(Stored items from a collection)

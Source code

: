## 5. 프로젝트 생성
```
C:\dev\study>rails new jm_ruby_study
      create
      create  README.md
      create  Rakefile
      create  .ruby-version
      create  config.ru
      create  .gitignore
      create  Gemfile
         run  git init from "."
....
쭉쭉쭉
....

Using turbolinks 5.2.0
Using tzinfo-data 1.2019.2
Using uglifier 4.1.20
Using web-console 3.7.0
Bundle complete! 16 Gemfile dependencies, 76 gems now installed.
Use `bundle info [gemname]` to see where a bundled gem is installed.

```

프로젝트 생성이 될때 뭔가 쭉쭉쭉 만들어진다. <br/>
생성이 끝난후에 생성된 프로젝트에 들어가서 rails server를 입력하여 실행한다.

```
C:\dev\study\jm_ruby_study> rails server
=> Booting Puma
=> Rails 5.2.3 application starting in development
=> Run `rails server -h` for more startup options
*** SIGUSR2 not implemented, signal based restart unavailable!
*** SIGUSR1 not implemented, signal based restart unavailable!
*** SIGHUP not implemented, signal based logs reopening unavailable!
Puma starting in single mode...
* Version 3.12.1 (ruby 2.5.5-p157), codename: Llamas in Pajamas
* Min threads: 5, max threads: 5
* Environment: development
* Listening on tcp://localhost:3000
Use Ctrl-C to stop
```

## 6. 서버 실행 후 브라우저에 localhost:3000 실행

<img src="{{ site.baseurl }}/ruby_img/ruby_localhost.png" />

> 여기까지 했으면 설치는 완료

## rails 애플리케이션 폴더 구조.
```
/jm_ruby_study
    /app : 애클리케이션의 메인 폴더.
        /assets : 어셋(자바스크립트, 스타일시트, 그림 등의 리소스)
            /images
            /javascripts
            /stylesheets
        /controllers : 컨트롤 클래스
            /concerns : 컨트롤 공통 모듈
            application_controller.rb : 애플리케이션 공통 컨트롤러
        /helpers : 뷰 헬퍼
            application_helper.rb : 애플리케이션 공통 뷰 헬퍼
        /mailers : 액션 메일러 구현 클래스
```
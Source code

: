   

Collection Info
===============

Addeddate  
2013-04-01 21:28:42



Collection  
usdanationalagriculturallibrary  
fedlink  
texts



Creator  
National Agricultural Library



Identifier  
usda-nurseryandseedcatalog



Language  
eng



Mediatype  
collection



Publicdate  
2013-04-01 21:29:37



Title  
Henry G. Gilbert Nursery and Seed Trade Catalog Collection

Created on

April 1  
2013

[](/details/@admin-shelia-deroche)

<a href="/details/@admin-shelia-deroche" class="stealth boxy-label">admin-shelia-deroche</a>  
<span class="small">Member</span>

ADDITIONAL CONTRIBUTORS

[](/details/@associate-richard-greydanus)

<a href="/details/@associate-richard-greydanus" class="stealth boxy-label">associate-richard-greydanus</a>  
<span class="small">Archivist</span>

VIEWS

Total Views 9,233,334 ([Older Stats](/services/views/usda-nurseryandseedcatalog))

- _Aim of the task_: Repeat every line of the records above exactly.

- _Output for this exercise_:
Source code

:## 5. 프로젝트 생성
```
C:\dev\study>rails new jm_ruby_study
      create
      create  README.md
      create  Rakefile
      create  .ruby-version
      create  config.ru
      create  .gitignore
      create  Gemfile
         run  git init from "."
....
쭉쭉쭉
....

Using turbolinks 5.2.0
Using tzinfo-data 1.2019.2
Using uglifier 4.1.20
Using web-console 3.7.0
Bundle complete! 16 Gemfile dependencies, 76 gems now installed.
Use `bundle info [gemname]` to see where a bundled gem is installed.

```

프로젝트 생성이 될때 뭔가 쭉쭉쭉 만들어진다. <br/>
생성이 끝난후에 생성된 프로젝트에 들어가서 rails server를 입력하여 실행한다.

```
C:\dev\study\jm_ruby_study> rails server
=> Booting Puma
=> Rails 5.2.3 application starting in development
=> Run `rails server -h` for more startup options
*** SIGUSR2 not implemented, signal based restart unavailable!
*** SIGUSR1 not implemented, signal based restart unavailable!
*** SIGHUP not implemented, signal based logs reopening unavailable!
Puma starting in single mode...
* Version 3.12.1 (ruby 2.5.5-p157), codename: Llamas in Pajamas
* Min threads: 5, max threads: 5
* Environment: development
* Listening on tcp://localhost:3000
Use Ctrl-C to stop
```

## 6. 서버 실행 후 브라우저에 localhost:3000 실행

<img src="{{ site.baseurl }}/ruby_img/ruby_localhost.png" />

> 여기까지 했으면 설치는 완료

## rails 애플리케이션 폴더 구조.
```
/jm_ruby_study
    /app : 애클리케이션의 메인 폴더.
        /assets : 어셋(자바스크립트, 스타일시트, 그림 등의 리소스)
            /images
            /javascripts
            /stylesheets
        /controllers : 컨트롤 클래스
            /concerns : 컨트롤 공통 모듈
            application_controller.rb : 애플리케이션 공통 컨트롤러
        /helpers : 뷰 헬퍼
            application_helper.rb : 애플리케이션 공통 뷰 헬퍼
        /mailers : 액션 메일러 구현 클래스
```
Source code

:   

Collection Info
===============

Addeddate  
2013-04-01 21:28:42



Collection  
usdanationalagriculturallibrary  
fedlink  
texts



Creator  
National Agricultural Library



Identifier  
usda-nurseryandseedcatalog



Language  
eng



Mediatype  
collection



Publicdate  
2013-04-01 21:29:37



Title  
Henry G. Gilbert Nursery and Seed Trade Catalog Collection

Created on

April 1  
2013

[](/details/@admin-shelia-deroche)

<a href="/details/@admin-shelia-deroche" class="stealth boxy-label">admin-shelia-deroche</a>  
<span class="small">Member</span>

ADDITIONAL CONTRIBUTORS

[](/details/@associate-richard-greydanus)

<a href="/details/@associate-richard-greydanus" class="stealth boxy-label">associate-richard-greydanus</a>  
<span class="small">Archivist</span>

VIEWS

Total Views 9,233,334 ([Older Stats](/services/views/usda-nurseryandseedcatalog))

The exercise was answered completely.